In the Ring with Mailer
Norman Mailer, 1977 | © Robert Belott/Alamy

In today’s TLS, James Marcus gets in the ring with Mailer by reviewing two books by Society members J. Michael Lennon and Robert J. Begiebing, Mailer’s Last Days and Norman Mailer at 100, respectively. Marcus gives an overview of Mailer’s controversial life, including the recent notion of his cancelation. He writes:

The willingness of Mailer’s peers to forgive (or at least tolerate) this assault seems old-fashioned in the worst sense. Yet it’s also true that he elicited this response more generally, even from people inclined to view him with extreme scepticism.
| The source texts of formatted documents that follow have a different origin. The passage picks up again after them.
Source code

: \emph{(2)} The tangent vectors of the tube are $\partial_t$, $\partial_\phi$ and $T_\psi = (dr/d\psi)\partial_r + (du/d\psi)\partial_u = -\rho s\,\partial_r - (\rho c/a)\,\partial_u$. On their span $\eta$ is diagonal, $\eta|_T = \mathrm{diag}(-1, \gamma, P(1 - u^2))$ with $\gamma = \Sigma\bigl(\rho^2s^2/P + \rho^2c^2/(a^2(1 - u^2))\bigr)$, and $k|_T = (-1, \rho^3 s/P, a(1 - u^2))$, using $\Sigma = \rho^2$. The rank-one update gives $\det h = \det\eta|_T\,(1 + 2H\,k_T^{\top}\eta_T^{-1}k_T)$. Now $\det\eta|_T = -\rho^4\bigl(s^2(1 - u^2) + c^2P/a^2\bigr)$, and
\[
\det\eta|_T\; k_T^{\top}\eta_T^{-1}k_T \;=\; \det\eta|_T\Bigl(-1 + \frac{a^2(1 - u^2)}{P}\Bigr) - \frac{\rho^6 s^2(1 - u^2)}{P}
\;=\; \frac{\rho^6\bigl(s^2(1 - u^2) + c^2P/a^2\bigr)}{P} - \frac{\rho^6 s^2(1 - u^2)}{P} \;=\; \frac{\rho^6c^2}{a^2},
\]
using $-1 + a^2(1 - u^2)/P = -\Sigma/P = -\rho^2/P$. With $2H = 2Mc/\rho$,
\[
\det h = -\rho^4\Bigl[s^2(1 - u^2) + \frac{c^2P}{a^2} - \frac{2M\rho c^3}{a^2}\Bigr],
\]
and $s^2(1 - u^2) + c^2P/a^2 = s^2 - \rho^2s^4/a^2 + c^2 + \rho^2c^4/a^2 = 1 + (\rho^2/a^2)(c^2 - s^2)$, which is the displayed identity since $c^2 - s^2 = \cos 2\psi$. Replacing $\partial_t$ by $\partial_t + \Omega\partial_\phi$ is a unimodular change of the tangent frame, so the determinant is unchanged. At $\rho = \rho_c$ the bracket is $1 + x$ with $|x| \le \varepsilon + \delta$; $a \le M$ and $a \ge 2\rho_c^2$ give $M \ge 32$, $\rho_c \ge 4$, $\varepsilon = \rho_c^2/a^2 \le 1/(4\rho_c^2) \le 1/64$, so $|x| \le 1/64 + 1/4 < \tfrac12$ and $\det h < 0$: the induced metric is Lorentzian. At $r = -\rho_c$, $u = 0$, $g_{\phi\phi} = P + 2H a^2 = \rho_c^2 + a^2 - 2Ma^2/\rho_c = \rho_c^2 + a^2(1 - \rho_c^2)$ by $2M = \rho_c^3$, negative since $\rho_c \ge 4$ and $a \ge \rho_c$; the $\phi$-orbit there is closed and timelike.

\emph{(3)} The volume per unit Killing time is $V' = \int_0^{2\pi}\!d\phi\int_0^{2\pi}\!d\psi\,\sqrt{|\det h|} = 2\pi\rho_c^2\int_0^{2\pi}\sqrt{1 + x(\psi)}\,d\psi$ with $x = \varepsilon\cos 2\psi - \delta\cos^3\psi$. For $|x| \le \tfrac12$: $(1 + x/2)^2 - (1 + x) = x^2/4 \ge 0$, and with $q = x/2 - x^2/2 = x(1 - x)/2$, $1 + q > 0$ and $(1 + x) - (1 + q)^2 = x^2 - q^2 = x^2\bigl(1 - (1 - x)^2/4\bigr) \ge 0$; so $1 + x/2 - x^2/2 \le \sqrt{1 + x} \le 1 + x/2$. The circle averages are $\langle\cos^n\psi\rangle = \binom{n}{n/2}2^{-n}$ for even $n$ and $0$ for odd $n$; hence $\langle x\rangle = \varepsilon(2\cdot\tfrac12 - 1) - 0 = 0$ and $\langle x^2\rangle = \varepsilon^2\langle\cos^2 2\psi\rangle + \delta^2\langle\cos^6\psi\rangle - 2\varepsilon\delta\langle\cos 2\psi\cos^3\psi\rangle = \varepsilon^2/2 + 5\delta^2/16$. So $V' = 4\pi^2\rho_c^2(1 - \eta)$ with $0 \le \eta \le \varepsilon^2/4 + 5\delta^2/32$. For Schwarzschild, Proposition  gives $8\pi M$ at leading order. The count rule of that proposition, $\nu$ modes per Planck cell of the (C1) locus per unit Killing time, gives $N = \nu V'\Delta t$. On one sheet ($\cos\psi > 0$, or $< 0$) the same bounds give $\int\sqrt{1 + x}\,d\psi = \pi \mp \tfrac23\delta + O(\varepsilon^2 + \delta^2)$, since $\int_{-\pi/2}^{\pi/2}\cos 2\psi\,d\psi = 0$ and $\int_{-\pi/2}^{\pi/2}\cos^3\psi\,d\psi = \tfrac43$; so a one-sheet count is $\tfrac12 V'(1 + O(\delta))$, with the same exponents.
Elizabeth Hardwick, for example, noted the “large proportions of Mailer himself, his confidence and intrepidity, his florid pattern of experience, his disasters met with an almost erotic energy of adaptation”. There was an affection, even a kind of tenderness, for his intermittent lunacy – as if the proprietors of the china shop were ultimately charmed by the bull.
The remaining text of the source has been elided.